→ The problem:
Reproduce the data in full, exactly as given, leaving images out.

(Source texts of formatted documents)
————————
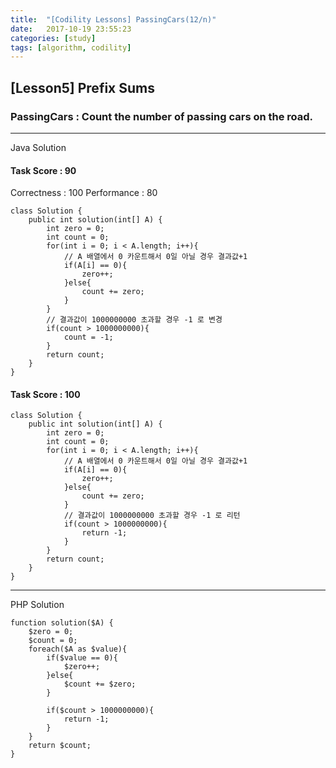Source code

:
 ```yaml
---
title:  "[Codility Lessons] PassingCars(12/n)"
date:   2017-10-19 23:55:23
categories: [study]
tags: [algorithm, codility]
---
```

## [Lesson5] Prefix Sums  
###  PassingCars : Count the number of passing cars on the road.  
---
Java Solution
#### Task Score : 90   
Correctness : 100 	Performance : 80  
```
class Solution {
    public int solution(int[] A) {
        int zero = 0;
        int count = 0;
        for(int i = 0; i < A.length; i++){
            // A 배열에서 0 카운트해서 0일 아닐 경우 결과값+1
            if(A[i] == 0){
                zero++;
            }else{
                count += zero;
            }
        }
        // 결과값이 1000000000 초과할 경우 -1 로 변경
        if(count > 1000000000){
            count = -1;    
        }
        return count;
    }
}
```
#### Task Score : 100  
```
class Solution {
    public int solution(int[] A) {
        int zero = 0;
        int count = 0;
        for(int i = 0; i < A.length; i++){
            // A 배열에서 0 카운트해서 0일 아닐 경우 결과값+1
            if(A[i] == 0){
                zero++;    
            }else{
                count += zero;
            }
            // 결과값이 1000000000 초과할 경우 -1 로 리턴
            if(count > 1000000000){
                return -1;  
            }
        }
        return count;
    }
}
```

---
PHP Solution  
```
function solution($A) {
    $zero = 0;
    $count = 0;
    foreach($A as $value){
        if($value == 0){
            $zero++;    
        }else{
            $count += $zero;    
        }

        if($count > 1000000000){
            return -1;    
        }
    }
    return $count;
}
```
————————
→ Task answer:
Source code

:
 ```yaml
---
title:  "[Codility Lessons] PassingCars(12/n)"
date:   2017-10-19 23:55:23
categories: [study]
tags: [algorithm, codility]
---
```

## [Lesson5] Prefix Sums  
###  PassingCars : Count the number of passing cars on the road.  
---
Java Solution
#### Task Score : 90   
Correctness : 100 	Performance : 80  
```
class Solution {
    public int solution(int[] A) {
        int zero = 0;
        int count = 0;
        for(int i = 0; i < A.length; i++){
            // A 배열에서 0 카운트해서 0일 아닐 경우 결과값+1
            if(A[i] == 0){
                zero++;
            }else{
                count += zero;
            }
        }
        // 결과값이 1000000000 초과할 경우 -1 로 변경
        if(count > 1000000000){
            count = -1;    
        }
        return count;
    }
}
```
#### Task Score : 100  
```
class Solution {
    public int solution(int[] A) {
        int zero = 0;
        int count = 0;
        for(int i = 0; i < A.length; i++){
            // A 배열에서 0 카운트해서 0일 아닐 경우 결과값+1
            if(A[i] == 0){
                zero++;    
            }else{
                count += zero;
            }
            // 결과값이 1000000000 초과할 경우 -1 로 리턴
            if(count > 1000000000){
                return -1;  
            }
        }
        return count;
    }
}
```

---
PHP Solution  
```
function solution($A) {
    $zero = 0;
    $count = 0;
    foreach($A as $value){
        if($value == 0){
            $zero++;    
        }else{
            $count += $zero;    
        }

        if($count > 1000000000){
            return -1;    
        }
    }
    return $count;
}
```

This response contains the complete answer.